Я воротился домой, когда уже смеркалось. На дороге встретился мне Фортунат. Я сказал ему, что объездил весь остров и видел чудеса.
За несколько минут до девяти часов я вышел из комнаты; ровно в девять часов букет, как и вчера, перелетел через стену и упал к ногам моим. В этот раз цветы были уже не те: ясно, что Фатиница отвечала на мои письма, и что накануне скороспелки и белые гвоздики не случайно были соединены в букет. Теперь были тут акация, дымянка и сирень: такие милые, такие благовонные цветки не могли быть неблагоприятным ответом.
Я унес букет в свою комнату и там, как и вчерашний, он пролежал всю ночь на груди моей. Потом, как скоро рассвело, я пошел в Кеа; маленькая гречанка была уже на месте. Я показал ей букет: Фатиница говорила мне, что она чувствует любовь, но исполненную страха и беспокойства. Невозможно было яснее отвечать на письмо мое. Я восхищался этим немым языком, и народ, который изобрел его, казался мне самым просвещенным в мире.

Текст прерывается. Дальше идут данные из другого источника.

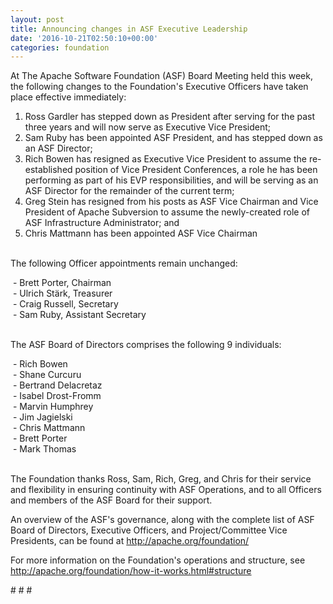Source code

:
 ```yaml
---
layout: post
title: Announcing changes in ASF Executive Leadership
date: '2016-10-21T02:50:10+00:00'
categories: foundation
---
```

<div>At The Apache Software Foundation (ASF) Board Meeting held this week, the following changes to the Foundation's Executive Officers have taken place effective immediately:</div> 
  <p> </p> 
  <ol> 
    <li>Ross Gardler has stepped down as President after serving for the past three years and will now serve as Executive Vice President;</li> 
    <li>Sam Ruby has been appointed ASF President, and has stepped down as an ASF Director;</li> 
    <li>Rich Bowen has resigned as Executive Vice President to assume the re-established position of Vice President Conferences, a role he has been performing as part of his EVP responsibilities, and will be serving as an ASF Director for the remainder of the current term;&nbsp;</li> 
    <li>Greg Stein has resigned from his posts as ASF Vice Chairman and Vice President of Apache Subversion to assume the newly-created role of ASF Infrastructure Administrator; and</li> 
    <li>Chris Mattmann has been appointed ASF Vice Chairman</li> 
  </ol> 
  <p><br />The following Officer appointments remain unchanged:</p> 
  <div> 
    <p>&nbsp;- Brett Porter, Chairman<br />&nbsp;- Ulrich Stärk, Treasurer<br />&nbsp;- Craig Russell, Secretary<br />&nbsp;- Sam Ruby, Assistant Secretary</p> 
    <p><br />The ASF Board of Directors comprises the following 9 individuals:</p> 
    <p>&nbsp;- Rich Bowen<br />&nbsp;- Shane Curcuru<br />&nbsp;- Bertrand Delacretaz<br />&nbsp;- Isabel Drost-Fromm<br />&nbsp;- Marvin Humphrey<br />&nbsp;- Jim Jagielski<br />&nbsp;- Chris Mattmann<br />&nbsp;- Brett Porter<br />&nbsp;- Mark Thomas </p> 
    <p><br />The Foundation thanks Ross, Sam, Rich, Greg, and Chris for their service and flexibility in ensuring continuity with ASF Operations, and to all Officers and members of the ASF Board for their support.</p> 
  </div> 
  <div> 
    <p>An overview of the ASF's governance, along with the complete list of ASF Board of Directors, Executive Officers, and Project/Committee Vice Presidents, can be found at <a href="http://apache.org/foundation/">http://apache.org/foundation/</a></p> 
  </div> 
  <div> 
    <p>For more information on the Foundation's operations and structure, see <a href="http://apache.org/foundation/how-it-works.html#structure">http://apache.org/foundation/how-it-works.html#structure</a></p> 
    <p># # #</p> 
  </div>
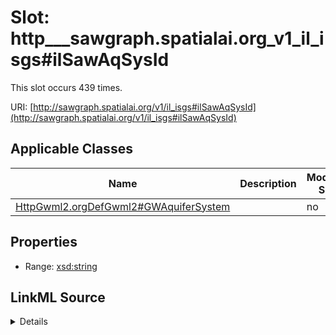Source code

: 

# Slot: http___sawgraph.spatialai.org_v1_il_isgs#ilSawAqSysId




This slot occurs 439 times.


URI: [http://sawgraph.spatialai.org/v1/il_isgs#ilSawAqSysId](http://sawgraph.spatialai.org/v1/il_isgs#ilSawAqSysId)



<!-- no inheritance hierarchy -->





## Applicable Classes

| Name | Description | Modifies Slot |
| --- | --- | --- |
| [HttpGwml2.orgDefGwml2#GWAquiferSystem](../classes/HttpGwml2.orgDefGwml2#GWAquiferSystem.md) |  |  no  |







## Properties

* Range: [xsd:string](http://www.w3.org/2001/XMLSchema#string)







## LinkML Source

<details>

```yaml
name: http___sawgraph.spatialai.org_v1_il_isgs#ilSawAqSysId
from_schema: okns:hydrology-kg
exact_mappings:
- http://sawgraph.spatialai.org/v1/il_isgs#ilSawAqSysId
rank: 1000
slot_uri: http://sawgraph.spatialai.org/v1/il_isgs#ilSawAqSysId
alias: http___sawgraph.spatialai.org_v1_il_isgs#ilSawAqSysId
domain_of:
- http___gwml2.org_def_gwml2#GW_AquiferSystem
range: string

```
</details>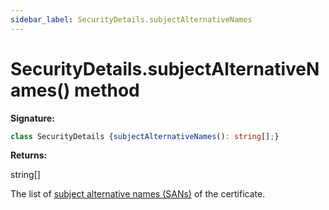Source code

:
 ```yaml
---
sidebar_label: SecurityDetails.subjectAlternativeNames
---
```

# SecurityDetails.subjectAlternativeNames() method

**Signature:**

```typescript
class SecurityDetails {subjectAlternativeNames(): string[];}
```
**Returns:**

string\[\]

The list of [subject alternative names (SANs)](https://en.wikipedia.org/wiki/Subject_Alternative_Name) of the certificate.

Я воротился домой и написал:
«Благодарю, на коленях, тысячу раз благодарю тебя за чувство, которое у меня доходит до безумия; но чего ты боишься? О чем ты беспокоишься? Неужели ты думаешь, что я не так люблю тебя, как ты того стоишь? Неужели ты думаешь, что эта любовь может когда-нибудь измениться? Любовь моя — моя жизнь; она обращается во мне вместе с моей кровью, она примешивается ко всем моим мыслям, и мне кажется, что она будет жить еще и тогда, когда сердце мое перестанет биться, когда умственные мои способности погаснут; потому что любовь моя — моя душа, и я чувствую, что у меня есть душа только с тех пор, как я тебя впервые увидел.
«Перестань же бояться, полно беспокоиться, мой ангел, моя Фатиница; дай мне посмотреть на тебя только час, только минуту, только секунду; дай мне сказать тебе устами, глазами, всем существом моим: Фатиница, я люблю тебя, люблю более жизни, более души; а если ты и тогда еще будешь бояться, о, — тогда я отказываюсь от тебя, уезжаю из Кеоса, бегу в другую сторону, не для того, чтобы забыть, что я тебя видел, но чтобы умереть от того, что тебя не увижу».
Часа через два после того письмо мое было уже у Фатиницы, а вечером я получил ответ. Тут был хорошенький желтенький цветок, которого в полях очень много и который дети очень любят, потому что, связывая его ниткой, делают из него шарики; сверх того, ранункул и еще один цветок, которого я тоже не умею назвать.
Фатиница отвечала мне, что она также мучится нетерпением, но предчувствует страшную любовную скорбь.
Я старался уничтожить ее странное предчувствие, и это было мне не трудно: причины, которые я приводил ей, таились в глубине ее сердца: какое несчастье могло угрожать ей, не угрожая вместе с тем и мне? А в таком случае не лучше ли страдать за то, что мы виделись, нежели от того, что не видались? А увидеться нам было очень легко. Константин и Фортунат, ничего не подозревая, ни за ней, ни за мной не присматривали, поэтому мы могли сойтись ночью в саду, и нам нужна была только веревочная лестница, один конец которой она привязала бы к дереву, а я прицепил бы другой к углу какой-нибудь скалы; я написал ей, чтобы она в знак согласия бросила мне букет гелиотропа.